# application pour acceder à un NAS?



## xavax (8 Janvier 2013)

Bonjour,
Existe t'il une application pour se connecter à un NAS? Pour par exemple accerder à mes fichiers lorsque je suis chez moi sur la V6
Merci pour votre aide


----------



## Tuncurry (8 Janvier 2013)

xavax a dit:


> Bonjour,
> Existe t'il une application pour se connecter à un NAS? Pour par exemple accerder à mes fichiers lorsque je suis chez moi sur la V6
> Merci pour votre aide



Une grande partie des fabricants de NAS propose des applis spécifiques pour se connecter aux NAS. (Synology, Qnap, Buffalo, etc.)
C'est surtout sur iOS que c'est utile puisqu'en général, le NAS est visible par défaut sur PC ou Mac comme un volume partagé.

Puisque tu parles de V6, on en déduit que tu as une Freebox revolution. Normalement, depuis ton mac, tu as accès dans les "volumes partagés" au contenu de ton disque dur (Sous "Freebox" ou "Freebox Server" puis "disque dur").

Depuis iOS, tu as une app qui s'appelle "Freebox connect", gratuite et qui te permet depuis le menu "Fichier" de voir tes documents, fichiers et autres enregistrements.
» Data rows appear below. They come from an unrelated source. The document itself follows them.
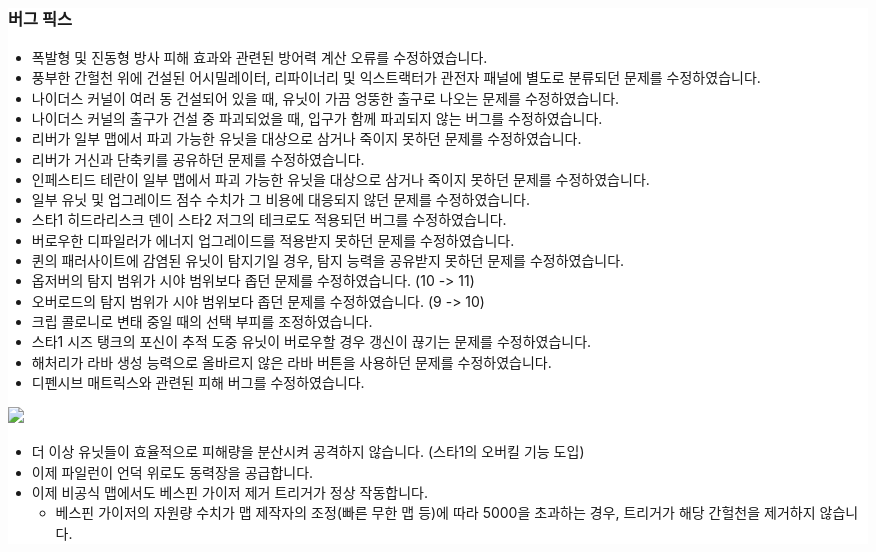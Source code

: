 ### 버그 픽스

- 폭발형 및 진동형 방사 피해 효과와 관련된 방어력 계산 오류를 수정하였습니다.
- 풍부한 간헐천 위에 건설된 어시밀레이터, 리파이너리 및 익스트랙터가 관전자 패널에 별도로 분류되던 문제를 수정하였습니다.
- 나이더스 커널이 여러 동 건설되어 있을 때, 유닛이 가끔 엉뚱한 출구로 나오는 문제를 수정하였습니다.
- 나이더스 커널의 출구가 건설 중 파괴되었을 때, 입구가 함께 파괴되지 않는 버그를 수정하였습니다.
- 리버가 일부 맵에서 파괴 가능한 유닛을 대상으로 삼거나 죽이지 못하던 문제를 수정하였습니다.
- 리버가 거신과 단축키를 공유하던 문제를 수정하였습니다.
- 인페스티드 테란이 일부 맵에서 파괴 가능한 유닛을 대상으로 삼거나 죽이지 못하던 문제를 수정하였습니다.
- 일부 유닛 및 업그레이드 점수 수치가 그 비용에 대응되지 않던 문제를 수정하였습니다.
- 스타1 히드라리스크 덴이 스타2 저그의 테크로도 적용되던 버그를 수정하였습니다.
- 버로우한 디파일러가 에너지 업그레이드를 적용받지 못하던 문제를 수정하였습니다.
- 퀸의 패러사이트에 감염된 유닛이 탐지기일 경우, 탐지 능력을 공유받지 못하던 문제를 수정하였습니다.
- 옵저버의 탐지 범위가 시야 범위보다 좁던 문제를 수정하였습니다. (10 -> 11)
- 오버로드의 탐지 범위가 시야 범위보다 좁던 문제를 수정하였습니다. (9 -> 10)
- 크립 콜로니로 변태 중일 때의 선택 부피를 조정하였습니다.
- 스타1 시즈 탱크의 포신이 추적 도중 유닛이 버로우할 경우 갱신이 끊기는 문제를 수정하였습니다.
- 해처리가 라바 생성 능력으로 올바르지 않은 라바 버튼을 사용하던 문제를 수정하였습니다.
- 디펜시브 매트릭스와 관련된 피해 버그를 수정하였습니다.

![]({{site.baseurl}}/images/Divider_Legacy.png)

- 더 이상 유닛들이 효율적으로 피해량을 분산시켜 공격하지 않습니다. (스타1의 오버킬 기능 도입)
- 이제 파일런이 언덕 위로도 동력장을 공급합니다.
- 이제 비공식 맵에서도 베스핀 가이저 제거 트리거가 정상 작동합니다.
    - 베스핀 가이저의 자원량 수치가 맵 제작자의 조정(빠른 무한 맵 등)에 따라 5000을 초과하는 경우, 트리거가 해당 간헐천을 제거하지 않습니다.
J'espère que cela répond à ta question.


----------



## xavax (8 Janvier 2013)

Merci pour l'info mais freebox connect ne fonctionne que sur ipad

---------- Nouveau message ajouté à 20h26 ---------- Le message précédent a été envoyé à 20h12 ----------

J'ai cherché et j'ai trouvé une appli qui a l'air pas mal. C'est filexplorer. On peut voir les fichiers et les ouvrir.


----------



## lineakd (9 Janvier 2013)

@xavax, j'utilise aussi les applications goodreader ou buzz player.


----------